Too funny! I so want to know what prompted this speech. Hope the rest of your date was better!

Karen said...

You mean he wasn't even talking to anyone? He just brought it up, just like that?!

Men.

Indigo said...

I think your husband and my Paul are related. Once while we were out to a Diner. When I excused myself to go to the restroom, Paul showed a sign (ASL American sign language) to the waitress and told her it meant good food (or something like that, don't quite remember the exact phrase).

Imagine my surprise when I come back to my table and the woman is making the sign for sex. I got this stunned look on my face, wondering what exactly did she think I was doing in there.

Paul finally fessed up and told the waitress what the sign really meant. I'm surprised she didn't clobber him upside the head. (Hugs)Indigo

LceeL said...

He did to you what SWMBO does to me All. The. Time. You walk away and come back to the middle of some mental conversation which you have NO IDEA has been going on and you're included, right then and there, like you've been there all along.
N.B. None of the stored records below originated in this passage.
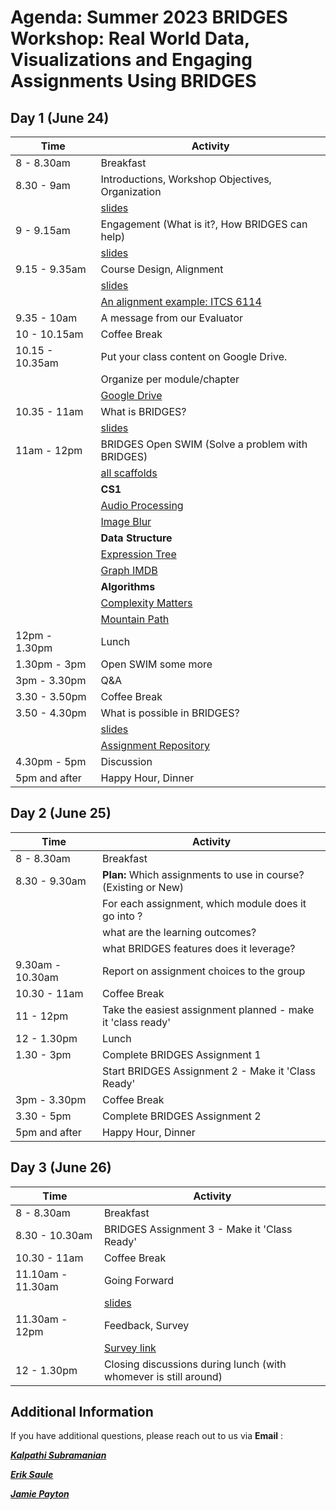 # Agenda: Summer 2023 BRIDGES Workshop: Real World Data, Visualizations and Engaging Assignments Using BRIDGES 

## Day 1 (June 24)

|  Time  |  Activity  |
|  ----- |  ------ |
|  8 - 8.30am      |  Breakfast |
|  8.30 - 9am      | Introductions, Workshop Objectives, Organization |
|                  | [slides](slides/objective.pdf) |
|  9 - 9.15am      | Engagement (What is it?, How BRIDGES can help) |
|                  | [slides](slides/engagement_bridges.pdf) |
|  9.15 - 9.35am   | Course Design, Alignment  |
|                  | [slides](slides/coursestructure_csmat.pdf) |
|                  | [An alignment example: ITCS 6114](slides/structure_figs/6114.html) |
|  9.35 - 10am     |  A message from our Evaluator  |
|  10 - 10.15am    |  Coffee Break |
|  10.15 - 10.35am | Put your class content on Google Drive. |
|                  | Organize per module/chapter |
|                  | [Google Drive](https://drive.google.com/drive/folders/1WtChXa8hXEHPIAOkrlMnqpWeJrjNV6-E?usp=share_link )                                           |
|  10.35 - 11am  | What is BRIDGES?  |
|                 | [slides](slides/bridgestutorial.pdf) |
|  11am - 12pm | BRIDGES Open SWIM  (Solve a problem with BRIDGES)  |
|                 | [all scaffolds](openswim.zip)                       |
|                 | **CS1**                               |
|                 | [Audio Processing](openswim/33-AudioMixing/README.html) |
|                 | [Image Blur](openswim/image_blur/README.html) |
|                 | **Data Structure**                    |
|                 | [Expression Tree](openswim/expression_tree/README.html) |
|                 | [Graph IMDB](openswim/graphIMDB/README.html) |
|                 | **Algorithms**                        |
|                 | [Complexity Matters](openswim/complexity_matters/README.html) |
|                 | [Mountain Path](openswim/23-MountainPaths/README.html) |
|  12pm - 1.30pm  | Lunch |
|  1.30pm - 3pm   | Open SWIM some more |
|  3pm - 3.30pm   | Q&A |
|  3.30 - 3.50pm   | Coffee Break |
|  3.50 - 4.30pm   | What is possible in BRIDGES? |
|                 | [slides](slides/whatispossible.pdf) |
|                 | [Assignment Repository](https://bridgesuncc.github.io/newassignments.html) |
| 4.30pm - 5pm | Discussion  |
|  5pm and after   |  Happy Hour, Dinner |


## Day 2 (June 25)

|  Time  |  Activity  |
|  ----- |  ------ |
|  8 - 8.30am     |  Breakfast |
|  8.30 - 9.30am     | **Plan:** Which assignments to use in course? (Existing or New) |
|                   | For each assignment, which module does it go into ? |
|                   | what are the learning outcomes? |
|                   | what BRIDGES features does it leverage? |
|  9.30am - 10.30am | Report on assignment choices to the group |
|  10.30 - 11am   | Coffee Break |
|  11 - 12pm  | Take the easiest assignment planned - make it 'class ready' | 
|  12 - 1.30pm    | Lunch  | 
|  1.30 - 3pm  | Complete BRIDGES Assignment 1  | 
|              | Start BRIDGES Assignment 2 - Make it 'Class Ready'                               |
|  3pm - 3.30pm  | Coffee Break | 
|  3.30 - 5pm |  Complete BRIDGES Assignment 2 |
|  5pm and after  | Happy Hour, Dinner|

## Day 3 (June 26)

|  Time  |  Activity  |
|  ----- |  ------ |
|  8 - 8.30am     | Breakfast  |
|  8.30 - 10.30am  |  BRIDGES Assignment 3 - Make it 'Class Ready'  |
|  10.30 - 11am  | Coffee Break |
|  11.10am - 11.30am  | Going Forward  |
|                 | [slides](slides/goingfurther.pdf) |
|  11.30am - 12pm     | Feedback, Survey  |
|                 | [Survey link]( https://uncc.qualtrics.com/jfe/form/SV_bgxw85Ztuirjltz ) |
|  12 - 1.30pm    | Closing discussions during lunch (with whomever is still around) |



## Additional Information

If you have additional questions, please reach out to us via **Email** :

[***Kalpathi Subramanian***](mailto:krs@uncc.edu?subject=BRIDGES%20Summer22%20Workshop)

[***Erik Saule***](mailto:esaule@uncc.edu?subject=BRIDGES%20Summer22%20Workshop)

[***Jamie Payton***](mailto:payton@temple.edu?subject=BRIDGES%20Summer22%20Workshop)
"Two hump chump", huh? That's hilarious.

Burgh Baby said...

He wasn't even on the phone? Cause, wow! That might be the best monologue of all time. He needs his own late show!

Natalie said...

wow! that is amazing. two pump chump. i've never heard it called that! i agree with burgh baby! he needs his own show!

Junebug said...

And was that the "climax" of the conversation?

justmylife said...

Men are the best entertainment sometimes. You never know what they might say, much like children.

Debbie said...

Is it a bad sin that I have such envy of your meals out? You all always have so much fun.

Jenni said...

You must interrogate him and find out what about penises. Because now I want to know. I'm betting he had recently watched Manswers and was just reflecting on that while you were in the bathroom. Manswers is to blame for at least 1/3 of Danny's bizarre comments. Bob and Tom get a small percentage of the blame too. The rest is all his.

ChrisB said...

Never a dull moment when you go out to dinner LOL.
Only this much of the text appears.